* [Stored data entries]
--------

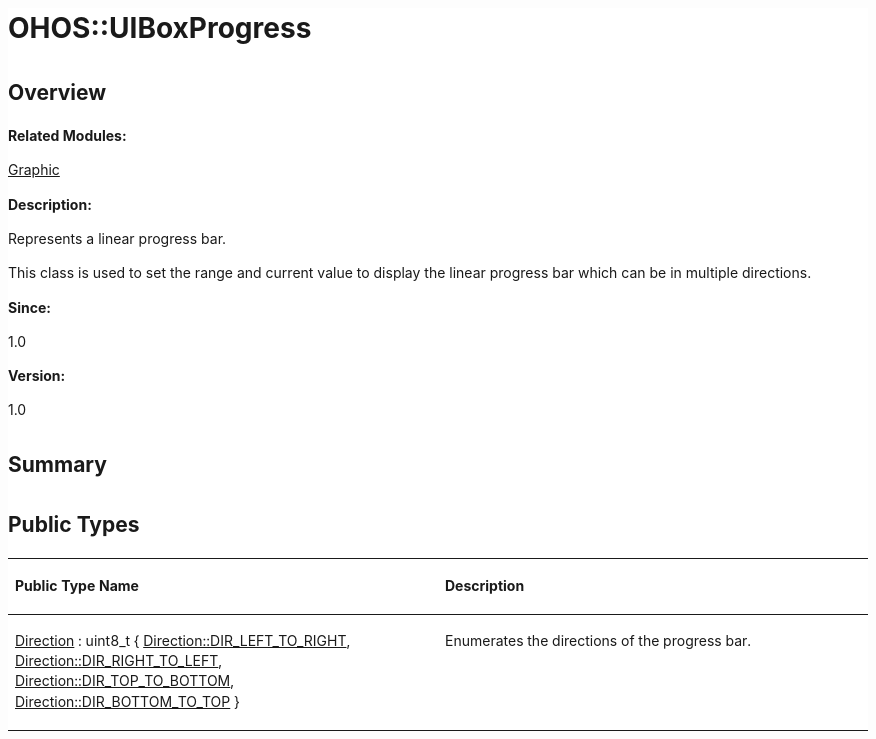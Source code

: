 # OHOS::UIBoxProgress<a name="ZH-CN_TOPIC_0000001055198152"></a>

## **Overview**<a name="section1516015302093533"></a>

**Related Modules:**

[Graphic](Graphic.md)

**Description:**

Represents a linear progress bar. 

This class is used to set the range and current value to display the linear progress bar which can be in multiple directions.

**Since:**

1.0

**Version:**

1.0

## **Summary**<a name="section1068298935093533"></a>

## Public Types<a name="pub-types"></a>

<a name="table1446473958093533"></a>
<table><thead align="left"><tr id="row2029706745093533"><th class="cellrowborder" valign="top" width="50%" id="mcps1.1.3.1.1"><p id="p1543017273093533"><a name="p1543017273093533"></a><a name="p1543017273093533"></a>Public Type Name</p>
</th>
<th class="cellrowborder" valign="top" width="50%" id="mcps1.1.3.1.2"><p id="p189397218093533"><a name="p189397218093533"></a><a name="p189397218093533"></a>Description</p>
</th>
</tr>
</thead>
<tbody><tr id="row1649723241093533"><td class="cellrowborder" valign="top" width="50%" headers="mcps1.1.3.1.1 "><p id="p211585688093533"><a name="p211585688093533"></a><a name="p211585688093533"></a><a href="Graphic.md#ga4a7a2c192206c8b18379f42a5fd176eb">Direction</a> : uint8_t { <a href="Graphic.md#gga4a7a2c192206c8b18379f42a5fd176eba43cb7d46f0e18f315d43b82024093b51">Direction::DIR_LEFT_TO_RIGHT</a>, <a href="Graphic.md#gga4a7a2c192206c8b18379f42a5fd176eba49e31df5a7fc02ee8c2f85b5e15f0145">Direction::DIR_RIGHT_TO_LEFT</a>, <a href="Graphic.md#gga4a7a2c192206c8b18379f42a5fd176eba68baeaa89ae4576fc3d9ac732f87a116">Direction::DIR_TOP_TO_BOTTOM</a>, <a href="Graphic.md#gga4a7a2c192206c8b18379f42a5fd176eba78b28982b481790c740bc9b2c1292baa">Direction::DIR_BOTTOM_TO_TOP</a> }</p>
</td>
<td class="cellrowborder" valign="top" width="50%" headers="mcps1.1.3.1.2 "><p id="p1549714102093533"><a name="p1549714102093533"></a><a name="p1549714102093533"></a>Enumerates the directions of the progress bar. </p>
</td>
</tr>
</tbody>
</table>

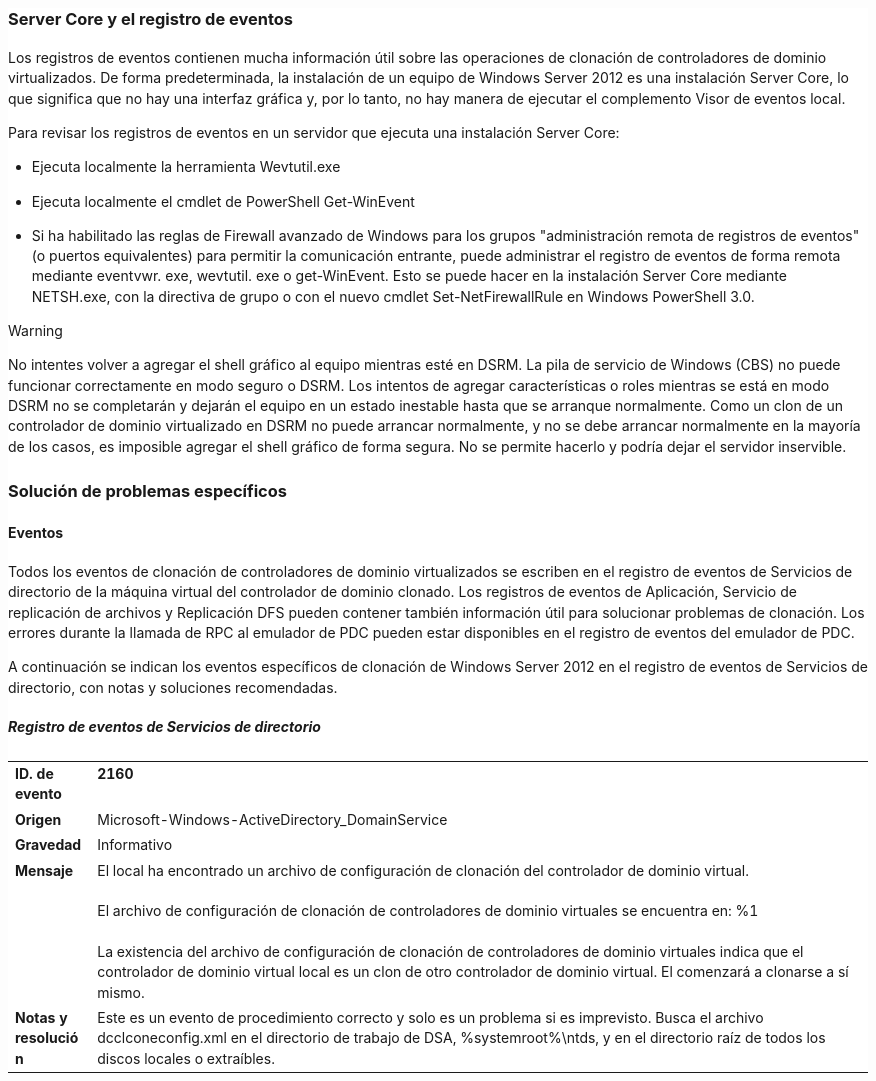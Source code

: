 ### <a name="BKMK_ServerCoreEvents"></a>Server Core y el registro de eventos  
Los registros de eventos contienen mucha información útil sobre las operaciones de clonación de controladores de dominio virtualizados. De forma predeterminada, la instalación de un equipo de Windows Server 2012 es una instalación Server Core, lo que significa que no hay una interfaz gráfica y, por lo tanto, no hay manera de ejecutar el complemento Visor de eventos local.  

Para revisar los registros de eventos en un servidor que ejecuta una instalación Server Core:  

-   Ejecuta localmente la herramienta Wevtutil.exe  

-   Ejecuta localmente el cmdlet de PowerShell Get-WinEvent  

-   Si ha habilitado las reglas de Firewall avanzado de Windows para los grupos "administración remota de registros de eventos" (o puertos equivalentes) para permitir la comunicación entrante, puede administrar el registro de eventos de forma remota mediante eventvwr. exe, wevtutil. exe o get-WinEvent. Esto se puede hacer en la instalación Server Core mediante NETSH.exe, con la directiva de grupo o con el nuevo cmdlet Set-NetFirewallRule en Windows PowerShell 3.0.  

> [!WARNING]  
> No intentes volver a agregar el shell gráfico al equipo mientras esté en DSRM. La pila de servicio de Windows (CBS) no puede funcionar correctamente en modo seguro o DSRM. Los intentos de agregar características o roles mientras se está en modo DSRM no se completarán y dejarán el equipo en un estado inestable hasta que se arranque normalmente. Como un clon de un controlador de dominio virtualizado en DSRM no puede arrancar normalmente, y no se debe arrancar normalmente en la mayoría de los casos, es imposible agregar el shell gráfico de forma segura. No se permite hacerlo y podría dejar el servidor inservible.  

### <a name="BKMK_SpecificProblems"></a>Solución de problemas específicos  

#### <a name="events"></a>Eventos  
Todos los eventos de clonación de controladores de dominio virtualizados se escriben en el registro de eventos de Servicios de directorio de la máquina virtual del controlador de dominio clonado. Los registros de eventos de Aplicación, Servicio de replicación de archivos y Replicación DFS pueden contener también información útil para solucionar problemas de clonación. Los errores durante la llamada de RPC al emulador de PDC pueden estar disponibles en el registro de eventos del emulador de PDC.  

A continuación se indican los eventos específicos de clonación de Windows Server 2012 en el registro de eventos de Servicios de directorio, con notas y soluciones recomendadas.  

##### <a name="directory-services-event-log"></a>Registro de eventos de Servicios de directorio  

|                          |                                                                                                                                                                                                                                                                                                                                                                                                                            |
|--------------------------|----------------------------------------------------------------------------------------------------------------------------------------------------------------------------------------------------------------------------------------------------------------------------------------------------------------------------------------------------------------------------------------------------------------------------|
|       **ID. de evento**       |                                                                                                                                                                                                          **2160**                                                                                                                                                                                                          |
|        **Origen**        |                                                                                                                                                                                      Microsoft-Windows-ActiveDirectory_DomainService                                                                                                                                                                                       |
|       **Gravedad**       |                                                                                                                                                                                                       Informativo                                                                                                                                                                                                        |
|       **Mensaje**        | El *<COMPUTERNAME>* local ha encontrado un archivo de configuración de clonación del controlador de dominio virtual.<br /><br />El archivo de configuración de clonación de controladores de dominio virtuales se encuentra en: %1<br /><br />La existencia del archivo de configuración de clonación de controladores de dominio virtuales indica que el controlador de dominio virtual local es un clon de otro controlador de dominio virtual. El *<COMPUTERNAME>* comenzará a clonarse a sí mismo. |
| **Notas y resolución** |                                                                                                                  Este es un evento de procedimiento correcto y solo es un problema si es imprevisto. Busca el archivo dcclconeconfig.xml en el directorio de trabajo de DSA, %systemroot%\ntds, y en el directorio raíz de todos los discos locales o extraíbles.                                                                                                                  |
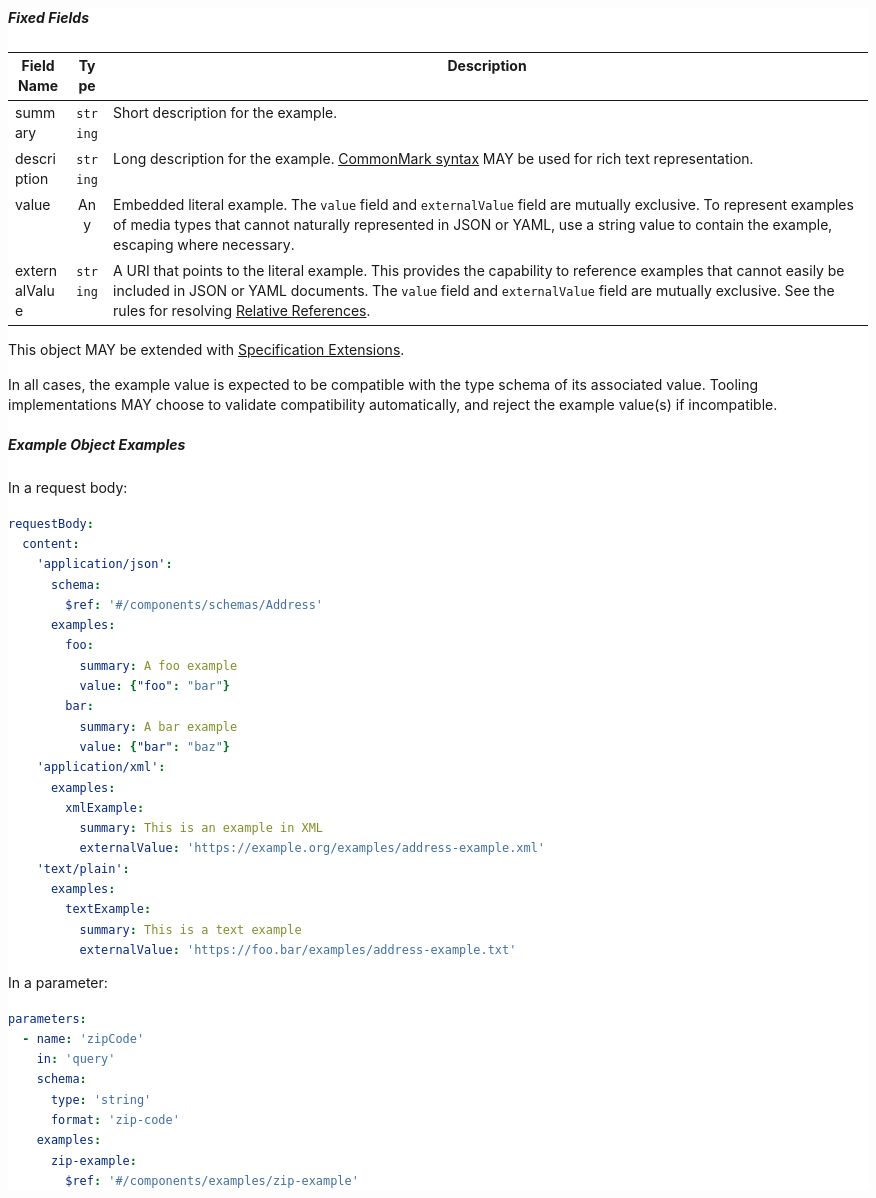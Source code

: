 ##### Fixed Fields
Field Name | Type | Description
---|:---:|---
<a name="exampleSummary"></a>summary | `string` | Short description for the example.
<a name="exampleDescription"></a>description | `string` | Long description for the example. [CommonMark syntax](https://spec.commonmark.org/) MAY be used for rich text representation.
<a name="exampleValue"></a>value | Any | Embedded literal example. The `value` field and `externalValue` field are mutually exclusive. To represent examples of media types that cannot naturally represented in JSON or YAML, use a string value to contain the example, escaping where necessary.
<a name="exampleExternalValue"></a>externalValue | `string` | A URI that points to the literal example. This provides the capability to reference examples that cannot easily be included in JSON or YAML documents.  The `value` field and `externalValue` field are mutually exclusive. See the rules for resolving [Relative References](#relativeReferencesURI).

This object MAY be extended with [Specification Extensions](#specificationExtensions).

In all cases, the example value is expected to be compatible with the type schema 
of its associated value.  Tooling implementations MAY choose to 
validate compatibility automatically, and reject the example value(s) if incompatible.

##### Example Object Examples

In a request body:

```yaml
requestBody:
  content:
    'application/json':
      schema:
        $ref: '#/components/schemas/Address'
      examples: 
        foo:
          summary: A foo example
          value: {"foo": "bar"}
        bar:
          summary: A bar example
          value: {"bar": "baz"}
    'application/xml':
      examples: 
        xmlExample:
          summary: This is an example in XML
          externalValue: 'https://example.org/examples/address-example.xml'
    'text/plain':
      examples:
        textExample: 
          summary: This is a text example
          externalValue: 'https://foo.bar/examples/address-example.txt'
```

In a parameter:

```yaml
parameters:
  - name: 'zipCode'
    in: 'query'
    schema:
      type: 'string'
      format: 'zip-code'
    examples:
      zip-example: 
        $ref: '#/components/examples/zip-example'
```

--------

Your answer must restate the entries word for word and contain no pictures.

* [Result for this exercise]
Source code

: # OHOS::UIBoxProgress<a name="ZH-CN_TOPIC_0000001055198152"></a>

## **Overview**<a name="section1516015302093533"></a>

**Related Modules:**

[Graphic](Graphic.md)

**Description:**

Represents a linear progress bar. 

This class is used to set the range and current value to display the linear progress bar which can be in multiple directions.

**Since:**

1.0

**Version:**

1.0

## **Summary**<a name="section1068298935093533"></a>

## Public Types<a name="pub-types"></a>

<a name="table1446473958093533"></a>
<table><thead align="left"><tr id="row2029706745093533"><th class="cellrowborder" valign="top" width="50%" id="mcps1.1.3.1.1"><p id="p1543017273093533"><a name="p1543017273093533"></a><a name="p1543017273093533"></a>Public Type Name</p>
</th>
<th class="cellrowborder" valign="top" width="50%" id="mcps1.1.3.1.2"><p id="p189397218093533"><a name="p189397218093533"></a><a name="p189397218093533"></a>Description</p>
</th>
</tr>
</thead>
<tbody><tr id="row1649723241093533"><td class="cellrowborder" valign="top" width="50%" headers="mcps1.1.3.1.1 "><p id="p211585688093533"><a name="p211585688093533"></a><a name="p211585688093533"></a><a href="Graphic.md#ga4a7a2c192206c8b18379f42a5fd176eb">Direction</a> : uint8_t { <a href="Graphic.md#gga4a7a2c192206c8b18379f42a5fd176eba43cb7d46f0e18f315d43b82024093b51">Direction::DIR_LEFT_TO_RIGHT</a>, <a href="Graphic.md#gga4a7a2c192206c8b18379f42a5fd176eba49e31df5a7fc02ee8c2f85b5e15f0145">Direction::DIR_RIGHT_TO_LEFT</a>, <a href="Graphic.md#gga4a7a2c192206c8b18379f42a5fd176eba68baeaa89ae4576fc3d9ac732f87a116">Direction::DIR_TOP_TO_BOTTOM</a>, <a href="Graphic.md#gga4a7a2c192206c8b18379f42a5fd176eba78b28982b481790c740bc9b2c1292baa">Direction::DIR_BOTTOM_TO_TOP</a> }</p>
</td>
<td class="cellrowborder" valign="top" width="50%" headers="mcps1.1.3.1.2 "><p id="p1549714102093533"><a name="p1549714102093533"></a><a name="p1549714102093533"></a>Enumerates the directions of the progress bar. </p>
</td>
</tr>
</tbody>
</table>

Source code

: ### <a name="BKMK_ServerCoreEvents"></a>Server Core y el registro de eventos  
Los registros de eventos contienen mucha información útil sobre las operaciones de clonación de controladores de dominio virtualizados. De forma predeterminada, la instalación de un equipo de Windows Server 2012 es una instalación Server Core, lo que significa que no hay una interfaz gráfica y, por lo tanto, no hay manera de ejecutar el complemento Visor de eventos local.  

Para revisar los registros de eventos en un servidor que ejecuta una instalación Server Core:  

-   Ejecuta localmente la herramienta Wevtutil.exe  

-   Ejecuta localmente el cmdlet de PowerShell Get-WinEvent  

-   Si ha habilitado las reglas de Firewall avanzado de Windows para los grupos "administración remota de registros de eventos" (o puertos equivalentes) para permitir la comunicación entrante, puede administrar el registro de eventos de forma remota mediante eventvwr. exe, wevtutil. exe o get-WinEvent. Esto se puede hacer en la instalación Server Core mediante NETSH.exe, con la directiva de grupo o con el nuevo cmdlet Set-NetFirewallRule en Windows PowerShell 3.0.  

> [!WARNING]  
> No intentes volver a agregar el shell gráfico al equipo mientras esté en DSRM. La pila de servicio de Windows (CBS) no puede funcionar correctamente en modo seguro o DSRM. Los intentos de agregar características o roles mientras se está en modo DSRM no se completarán y dejarán el equipo en un estado inestable hasta que se arranque normalmente. Como un clon de un controlador de dominio virtualizado en DSRM no puede arrancar normalmente, y no se debe arrancar normalmente en la mayoría de los casos, es imposible agregar el shell gráfico de forma segura. No se permite hacerlo y podría dejar el servidor inservible.  

### <a name="BKMK_SpecificProblems"></a>Solución de problemas específicos  

#### <a name="events"></a>Eventos  
Todos los eventos de clonación de controladores de dominio virtualizados se escriben en el registro de eventos de Servicios de directorio de la máquina virtual del controlador de dominio clonado. Los registros de eventos de Aplicación, Servicio de replicación de archivos y Replicación DFS pueden contener también información útil para solucionar problemas de clonación. Los errores durante la llamada de RPC al emulador de PDC pueden estar disponibles en el registro de eventos del emulador de PDC.  

A continuación se indican los eventos específicos de clonación de Windows Server 2012 en el registro de eventos de Servicios de directorio, con notas y soluciones recomendadas.  

##### <a name="directory-services-event-log"></a>Registro de eventos de Servicios de directorio  

|                          |                                                                                                                                                                                                                                                                                                                                                                                                                            |
|--------------------------|----------------------------------------------------------------------------------------------------------------------------------------------------------------------------------------------------------------------------------------------------------------------------------------------------------------------------------------------------------------------------------------------------------------------------|
|       **ID. de evento**       |                                                                                                                                                                                                          **2160**                                                                                                                                                                                                          |
|        **Origen**        |                                                                                                                                                                                      Microsoft-Windows-ActiveDirectory_DomainService                                                                                                                                                                                       |
|       **Gravedad**       |                                                                                                                                                                                                       Informativo                                                                                                                                                                                                        |
|       **Mensaje**        | El *<COMPUTERNAME>* local ha encontrado un archivo de configuración de clonación del controlador de dominio virtual.<br /><br />El archivo de configuración de clonación de controladores de dominio virtuales se encuentra en: %1<br /><br />La existencia del archivo de configuración de clonación de controladores de dominio virtuales indica que el controlador de dominio virtual local es un clon de otro controlador de dominio virtual. El *<COMPUTERNAME>* comenzará a clonarse a sí mismo. |
| **Notas y resolución** |                                                                                                                  Este es un evento de procedimiento correcto y solo es un problema si es imprevisto. Busca el archivo dcclconeconfig.xml en el directorio de trabajo de DSA, %systemroot%\ntds, y en el directorio raíz de todos los discos locales o extraíbles.                                                                                                                  |
Source code

: ##### Fixed Fields
Field Name | Type | Description
---|:---:|---
<a name="exampleSummary"></a>summary | `string` | Short description for the example.
<a name="exampleDescription"></a>description | `string` | Long description for the example. [CommonMark syntax](https://spec.commonmark.org/) MAY be used for rich text representation.
<a name="exampleValue"></a>value | Any | Embedded literal example. The `value` field and `externalValue` field are mutually exclusive. To represent examples of media types that cannot naturally represented in JSON or YAML, use a string value to contain the example, escaping where necessary.
<a name="exampleExternalValue"></a>externalValue | `string` | A URI that points to the literal example. This provides the capability to reference examples that cannot easily be included in JSON or YAML documents.  The `value` field and `externalValue` field are mutually exclusive. See the rules for resolving [Relative References](#relativeReferencesURI).

This object MAY be extended with [Specification Extensions](#specificationExtensions).

In all cases, the example value is expected to be compatible with the type schema 
of its associated value.  Tooling implementations MAY choose to 
validate compatibility automatically, and reject the example value(s) if incompatible.

##### Example Object Examples

In a request body:

```yaml
requestBody:
  content:
    'application/json':
      schema:
        $ref: '#/components/schemas/Address'
      examples: 
        foo:
          summary: A foo example
          value: {"foo": "bar"}
        bar:
          summary: A bar example
          value: {"bar": "baz"}
    'application/xml':
      examples: 
        xmlExample:
          summary: This is an example in XML
          externalValue: 'https://example.org/examples/address-example.xml'
    'text/plain':
      examples:
        textExample: 
          summary: This is a text example
          externalValue: 'https://foo.bar/examples/address-example.txt'
```

In a parameter:

```yaml
parameters:
  - name: 'zipCode'
    in: 'query'
    schema:
      type: 'string'
      format: 'zip-code'
    examples:
      zip-example: 
        $ref: '#/components/examples/zip-example'
```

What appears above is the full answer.